Llega con frescura de atardecer la brisa de mar. El Chory arranca con su infinito Manisero. La dulzura de la rumba extiende la proclividad al silencio. Se establece un extraño clima, como si todos estuviéramos en una sala de espera. Sólo El Chory unifica y sintetiza los tiempos de la Historia de Cuba, desde Guantanamera a Siboney. Comprendo que hay un ritmo raro, de vida detenida. Es lo que llaman «El tiempo especial». Como de dignidad amenazada por un inmediato estrépito. Como de catástrofe que no irrumpe.
Esperando a los bárbaros
Sí: toda Cuba parece estar esperando el alivio de la barbarie. Es como en el inolvidable poema de Kavafis, donde todos los personajes de la ciudad que se cree sitiada cumplen, no obstante, desganadamente sus funciones. Esperando a los bárbaros. Y se llega a la noche tibia y los bárbaros no aparecen. Las chicas de la terraza del hotel Presidente bostezan.
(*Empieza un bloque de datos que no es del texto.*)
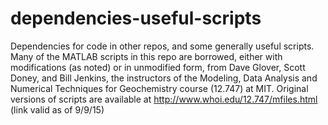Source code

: # dependencies-useful-scripts
Dependencies for code in other repos, and some generally useful scripts. Many of the MATLAB scripts in this repo are borrowed, either with modifications (as noted) or in unmodified form, from Dave Glover, Scott Doney, and Bill Jenkins, the instructors of the Modeling, Data Analysis and Numerical Techniques for Geochemistry course (12.747) at MIT. Original versions of scripts are available at http://www.whoi.edu/12.747/mfiles.html (link valid as of 9/9/15)
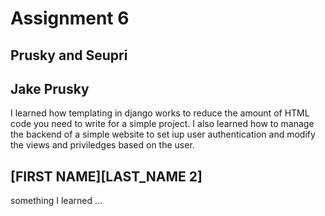 # Assignment 6

## Prusky and Seupri

## Jake Prusky 

I learned how templating in django works to reduce the amount of HTML code you need to write for a simple project. I also learned how to manage the backend of a simple website to set iup user authentication and modify the views and priviledges based on the user.

## \[FIRST NAME]\[LAST_NAME 2\]

something I learned ...
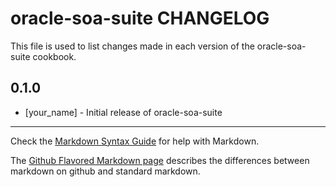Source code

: oracle-soa-suite CHANGELOG
==========================

This file is used to list changes made in each version of the oracle-soa-suite cookbook.

0.1.0
-----
- [your_name] - Initial release of oracle-soa-suite

- - -
Check the [Markdown Syntax Guide](http://daringfireball.net/projects/markdown/syntax) for help with Markdown.

The [Github Flavored Markdown page](http://github.github.com/github-flavored-markdown/) describes the differences between markdown on github and standard markdown.
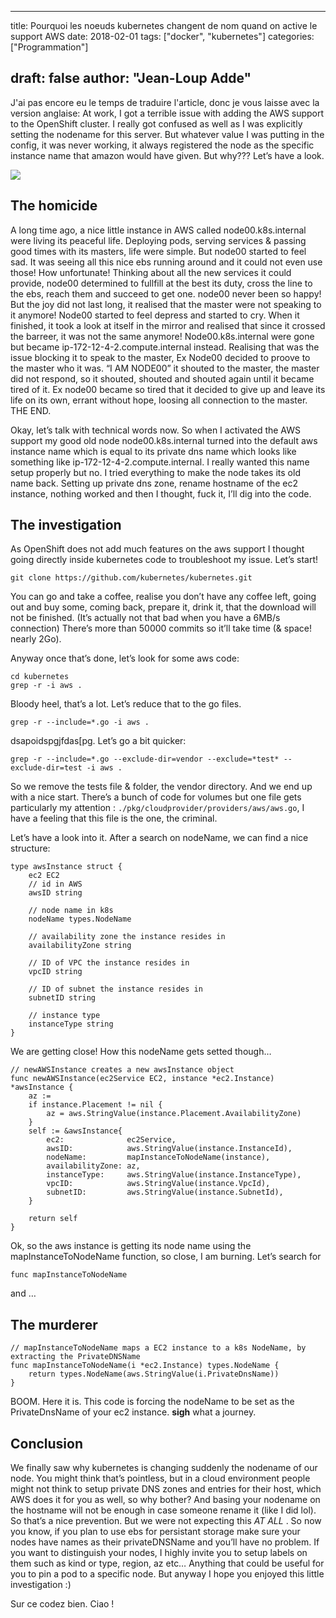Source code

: 
---
title: Pourquoi les noeuds kubernetes changent de nom quand on active le support AWS
date: 2018-02-01
tags: ["docker", "kubernetes"]
categories: ["Programmation"]

draft: false
author: "Jean-Loup Adde"
---

J'ai pas encore eu le temps de traduire l'article, donc je vous laisse
avec la version anglaise: At work, I got a terrible issue with adding
the AWS support to the OpenShift cluster. I really got confused as well
as I was explicitly setting the nodename for this server. But whatever
value I was putting in the config, it was never working, it always
registered the node as the specific instance name that amazon would have
given. But why??? Let’s have a look.

![](/post_preview/20180201_220758_k8s-aws.png)


## The homicide

A long time ago, a nice little instance in AWS called
node00.k8s.internal were living its peaceful life. Deploying pods,
serving services & passing good times with its masters, life were
simple. But node00 started to feel sad. It was seeing all this nice ebs
running around and it could not even use those\! How unfortunate\!
Thinking about all the new services it could provide, node00 determined
to fullfill at the best its duty, cross the line to the ebs, reach them
and succeed to get one. node00 never been so happy\! But the joy did not
last long, it realised that the master were not speaking to it anymore\!
Node00 started to feel depress and started to cry. When it finished, it
took a look at itself in the mirror and realised that since it crossed
the barreer, it was not the same anymore\! Node00.k8s.internal were gone
but became ip-172-12-4-2.compute.internal instead. Realising that was
the issue blocking it to speak to the master, Ex Node00 decided to
proove to the master who it was. “I AM NODE00” it shouted to the master,
the master did not respond, so it shouted, shouted and shouted again
until it became tired of it. Ex node00 became so tired that it decided
to give up and leave its life on its own, errant without hope, loosing
all connection to the master. THE END.

Okay, let’s talk with technical words now. So when I activated the AWS
support my good old node node00.k8s.internal turned into the default aws
instance name which is equal to its private dns name which looks like
something like ip-172-12-4-2.compute.internal. I really wanted this name
setup properly but no. I tried everything to make the node takes its old
name back. Setting up private dns zone, rename hostname of the ec2
instance, nothing worked and then I thought, fuck it, I’ll dig into the
code.

## The investigation

As OpenShift does not add much features on the aws support I thought
going directly inside kubernetes code to troubleshoot my issue. Let’s
start\!

    git clone https://github.com/kubernetes/kubernetes.git

You can go and take a coffee, realise you don’t have any coffee left,
going out and buy some, coming back, prepare it, drink it, that the
download will not be finished. (It’s actually not that bad when you have
a 6MB/s connection) There’s more than 50000 commits so it’ll take time
(& space\! nearly 2Go).

Anyway once that’s done, let’s look for some aws code:

    cd kubernetes
    grep -r -i aws .

Bloody heel, that’s a lot. Let’s reduce that to the go files.

    grep -r --include=*.go -i aws .

dsapoidspgjfdas\[pg. Let’s go a bit
    quicker:

    grep -r --include=*.go --exclude-dir=vendor --exclude=*test* --exclude-dir=test -i aws .

So we remove the tests file & folder, the vendor directory. And we end
up with a nice start. There’s a bunch of code for volumes but one file
gets particularly my attention :
`./pkg/cloudprovider/providers/aws/aws.go`, I have a feeling that this
file is the one, the criminal.

Let’s have a look into it. After a search on nodeName, we can find a
nice structure:

    type awsInstance struct {
        ec2 EC2
        // id in AWS
        awsID string

        // node name in k8s
        nodeName types.NodeName

        // availability zone the instance resides in
        availabilityZone string

        // ID of VPC the instance resides in
        vpcID string

        // ID of subnet the instance resides in
        subnetID string

        // instance type
        instanceType string
    }

We are getting close\! How this nodeName gets setted though…

    // newAWSInstance creates a new awsInstance object
    func newAWSInstance(ec2Service EC2, instance *ec2.Instance) *awsInstance {
        az :=
        if instance.Placement != nil {
            az = aws.StringValue(instance.Placement.AvailabilityZone)
        }
        self := &awsInstance{
            ec2:              ec2Service,
            awsID:            aws.StringValue(instance.InstanceId),
            nodeName:         mapInstanceToNodeName(instance),
            availabilityZone: az,
            instanceType:     aws.StringValue(instance.InstanceType),
            vpcID:            aws.StringValue(instance.VpcId),
            subnetID:         aws.StringValue(instance.SubnetId),
        }

        return self
    }

Ok, so the aws instance is getting its node name using the
mapInstanceToNodeName function, so close, I am burning. Let’s search for

    func mapInstanceToNodeName

and
    …

## The murderer

    // mapInstanceToNodeName maps a EC2 instance to a k8s NodeName, by extracting the PrivateDNSName
    func mapInstanceToNodeName(i *ec2.Instance) types.NodeName {
        return types.NodeName(aws.StringValue(i.PrivateDnsName))
    }

BOOM. Here it is. This code is forcing the nodeName to be set as the
PrivateDnsName of your ec2 instance. **sigh** what a journey.

## Conclusion

We finally saw why kubernetes is changing suddenly the nodename of our
node. You might think that’s pointless, but in a cloud environment
people might not think to setup private DNS zones and entries for their
host, which AWS does it for you as well, so why bother? And basing your
nodename on the hostname will not be enough in case someone rename it
(like I did lol). So that’s a nice prevention. But we were not expecting
this *AT ALL* . So now you know, if you plan to use ebs for persistant
storage make sure your nodes have names as their privateDNSName and
you’ll have no problem. If you want to distinguish your nodes, I
highly invite you to setup labels on them such as kind or type, region,
az etc… Anything that could be useful for you to pin a pod to a specific
node. But anyway I hope you enjoyed this little investigation :)

Sur ce codez bien. Ciao \!

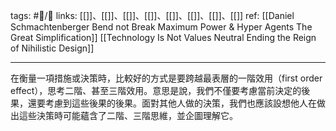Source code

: tags: #📝️/🌱 
links: [[]]、[[]]、[[]]、[[]]、[[]]、[[]]、[[]]、[[]]
ref: 
[[Daniel Schmachtenberger Bend not Break Maximum Power & Hyper Agents  The Great Simplification]]
[[Technology Is Not Values Neutral Ending the Reign of Nihilistic Design]]

---
在衡量一項措施或決策時，比較好的方式是要跨越最表層的一階效用（first order effect），思考二階、甚至三階效用。意思是說，我們不僅要考慮當前決定的後果，還要考慮到這些後果的後果。面對其他人做的決策，我們也應該設想他人在做出這些決策時可能蘊含了二階、三階思維，並企圖理解它。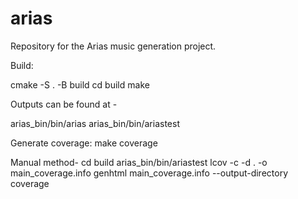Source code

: # arias
Repository for the Arias music generation project.

Build:

cmake -S . -B build
cd build
make

Outputs can be found at - 

arias_bin/bin/arias
arias_bin/bin/ariastest
    
Generate coverage:
make coverage 

Manual method-
cd build
arias_bin/bin/ariastest
lcov -c -d . -o main_coverage.info
genhtml main_coverage.info --output-directory coverage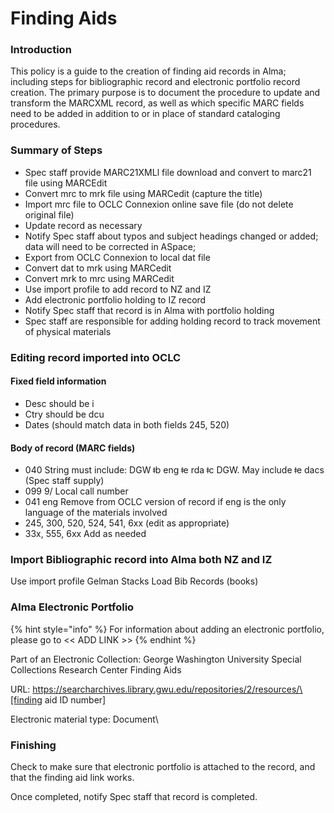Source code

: # Finding Aids

### Introduction

This policy is a guide to the creation of finding aid records in Alma; including steps for bibliographic record and electronic portfolio record creation. The primary purpose is to document the procedure to update and transform the MARCXML record, as well as which specific MARC fields need to be added in addition to or in place of standard cataloging procedures.

### Summary of Steps

* Spec staff provide MARC21XMLl file download and convert to marc21 file using MARCEdit
* Convert mrc to mrk file using MARCedit (capture the title)
* Import mrc file to OCLC Connexion online save file (do not delete original file)
* Update record as necessary
* Notify Spec staff about typos and subject headings changed or added; data will need to be corrected in ASpace;&#x20;
* Export from OCLC Connexion to local dat file
* Convert dat to mrk using MARCedit
* Convert mrk to mrc using MARCedit
* Use import profile to add record to NZ and IZ
* Add electronic portfolio holding to IZ record
* Notify Spec staff that record is in Alma with portfolio holding
* Spec staff are responsible for adding holding record to track movement of physical materials

### Editing record imported into OCLC

#### Fixed field information

* Desc should be i
* Ctry should be dcu
* Dates (should match data in both fields 245, 520)

#### Body of record (MARC fields)

* 040 String must include: DGW ǂb eng ǂe rda ǂc DGW. May include ǂe dacs (Spec staff supply)
* 099 9/ Local call number&#x20;
* 041 eng Remove from OCLC version of record if eng is the only language of the materials involved&#x20;
* 245, 300, 520, 524, 541, 6xx (edit as appropriate)
* 33x, 555, 6xx Add as needed

### Import Bibliographic record into Alma both NZ and IZ

Use import profile Gelman Stacks Load Bib Records (books)

### Alma Electronic Portfolio

{% hint style="info" %}
For information about adding an electronic portfolio, please go to << ADD LINK >>
{% endhint %}

Part of an Electronic Collection: George Washington University Special Collections Research Center Finding Aids

URL: https://searcharchives.library.gwu.edu/repositories/2/resources/\[finding aid ID number]

Electronic material type: Document\


### Finishing

Check to make sure that electronic portfolio is attached to the record, and that the finding aid link works.&#x20;

Once completed, notify Spec staff that record is completed.&#x20;
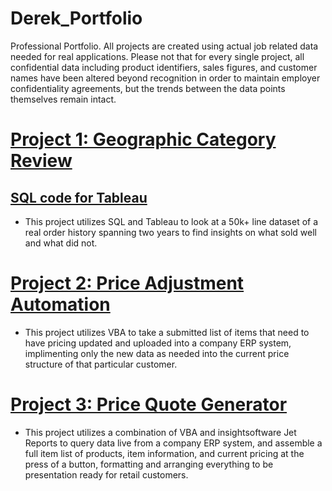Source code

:# Derek_Portfolio
Professional Portfolio. All projects are created using actual job related data needed for real applications. Please not that for every single project, all confidential data including product identifiers, sales figures, and customer names have been altered beyond recognition in order to maintain employer confidentiality agreements, but  the trends between the data points themselves remain intact. 

# [Project 1: Geographic Category Review](https://public.tableau.com/app/profile/derek2697/viz/Project_16792940348160/Dashboard1?publish=yes)
## [SQL code for Tableau](https://github.com/Sync932/Derek_Portfolio/blob/main/Geographic%20SQL.txt) 
* This project utilizes SQL and Tableau to look at a 50k+ line dataset of a real order history spanning two years to find insights on what sold well and what did not. 


# [Project 2: Price Adjustment Automation](https://github.com/Sync932/Derek_Portfolio/blob/main/VBA%20Price%20Adjustment.txt)
* This project utilizes VBA to take a submitted list of items that need to have pricing updated and uploaded into a company ERP system, implimenting only the new data as needed into the current price structure of that particular customer. 


# [Project 3: Price Quote Generator](https://github.com/Sync932/Derek_Portfolio/blob/main/VBA%20Quote%20Generator.txt)
* This project utilizes a combination of VBA and insightsoftware Jet Reports to query data live from a company ERP system, and assemble a full item list of products, item information, and current pricing at the press of a button, formatting and arranging everything to be presentation ready for retail customers.
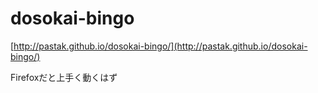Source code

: # dosokai-bingo

[http://pastak.github.io/dosokai-bingo/](http://pastak.github.io/dosokai-bingo/)

Firefoxだと上手く動くはず
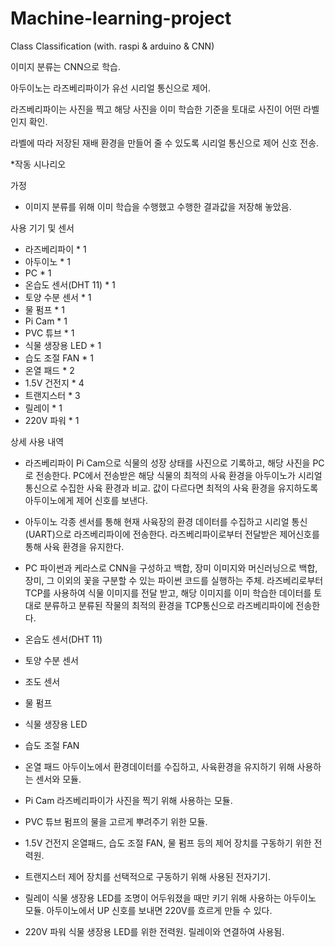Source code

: # Machine-learning-project
Class Classification (with. raspi &amp; arduino &amp; CNN)

이미지 분류는 CNN으로 학습.

아두이노는 라즈베리파이가 유선 시리얼 통신으로 제어.

라즈베리파이는 사진을 찍고 해당 사진을 이미 학습한 기준을 토대로 사진이 어떤 라벨인지 확인.

라벨에 따라 저장된 재배 환경을 만들어 줄 수 있도록 시리얼 통신으로 제어 신호 전송.

*작동 시나리오

가정

- 이미지 분류를 위해 이미 학습을 수행했고 수행한 결과값을 저장해 놓았음.

사용 기기 및 센서

- 라즈베리파이 * 1
- 아두이노 * 1
- PC * 1
- 온습도 센서(DHT 11) * 1
- 토양 수분 센서 * 1
- 물 펌프 * 1
- Pi Cam * 1
- PVC 튜브 * 1
- 식물 생장용 LED * 1
- 습도 조절 FAN * 1
- 온열 패드 * 2
- 1.5V 건전지 * 4
- 트랜지스터 * 3
- 릴레이 * 1
- 220V 파워 * 1

상세 사용 내역

- 라즈베리파이
Pi Cam으로 식물의 성장 상태를 사진으로 기록하고, 해당 사진을 PC로 전송한다. 
PC에서 전송받은 해당 식물의 최적의 사육 환경을 아두이노가 시리얼 통신으로 수집한 사육 환경과 비교. 
값이 다르다면 최적의 사육 환경을 유지하도록 아두이노에게 제어 신호를 보낸다.

- 아두이노
각종 센서를 통해 현재 사육장의 환경 데이터를 수집하고 시리얼 통신(UART)으로 라즈베리파이에 전송한다.
라즈베리파이로부터 전달받은 제어신호를 통해 사육 환경을 유지한다.

- PC
파이썬과 케라스로 CNN을 구성하고 백합, 장미 이미지와 머신러닝으로 백합, 장미, 그 이외의 꽃을 구분할 수 있는 파이썬 코드를 실행하는 주체.
라즈베리로부터 TCP를 사용하여 식물 이미지를 전달 받고, 해당 이미지를 이미 학습한 데이터를 토대로 분류하고 분류된 작물의 최적의 환경을 TCP통신으로 라즈베리파이에 전송한다.

- 온습도 센서(DHT 11)
- 토양 수분 센서
- 조도 센서
- 물 펌프
- 식물 생장용 LED 
- 습도 조절 FAN 
- 온열 패드
아두이노에서 환경데이터를 수집하고, 사육환경을 유지하기 위해 사용하는 센서와 모듈.

- Pi Cam
라즈베리파이가 사진을 찍기 위해 사용하는 모듈.

- PVC 튜브
펌프의 물을 고르게 뿌려주기 위한 모듈.

- 1.5V 건전지
온열패드, 습도 조절 FAN, 물 펌프 등의 제어 장치를 구동하기 위한 전력원.

- 트랜지스터
제어 장치를 선택적으로 구동하기 위해 사용된 전자기기.

- 릴레이
식물 생장용 LED를 조명이 어두워졌을 때만 키기 위해 사용하는 아두이노 모듈.
아두이노에서 UP 신호를 보내면 220V를 흐르게 만들 수 있다.

- 220V 파워 
식물 생장용 LED를 위한 전력원.
릴레이와 연결하여 사용됨.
Miran con ojos de pájaro a esos ejecutivos que prefieren hablar entre sí en alemán o en inglés. Mi amigo, el perro flaco, sigue echado como un destartalado perro de Giacometti, pero sin la fama parisiense del prototipo. El hambre ilumina: sabe que cuando cierren el comedor, algún atrasado pedirá hot-dogs recalentados.
En el poema de Kavafis todos esperan, incluso el rey. Y hay un final murmullo de desilusión al ver que los bárbaros no llegaron: «¿Y ahora, sin los bárbaros,/ qué será de nosotros?/ Esa gente, de algún modo, era una solución.»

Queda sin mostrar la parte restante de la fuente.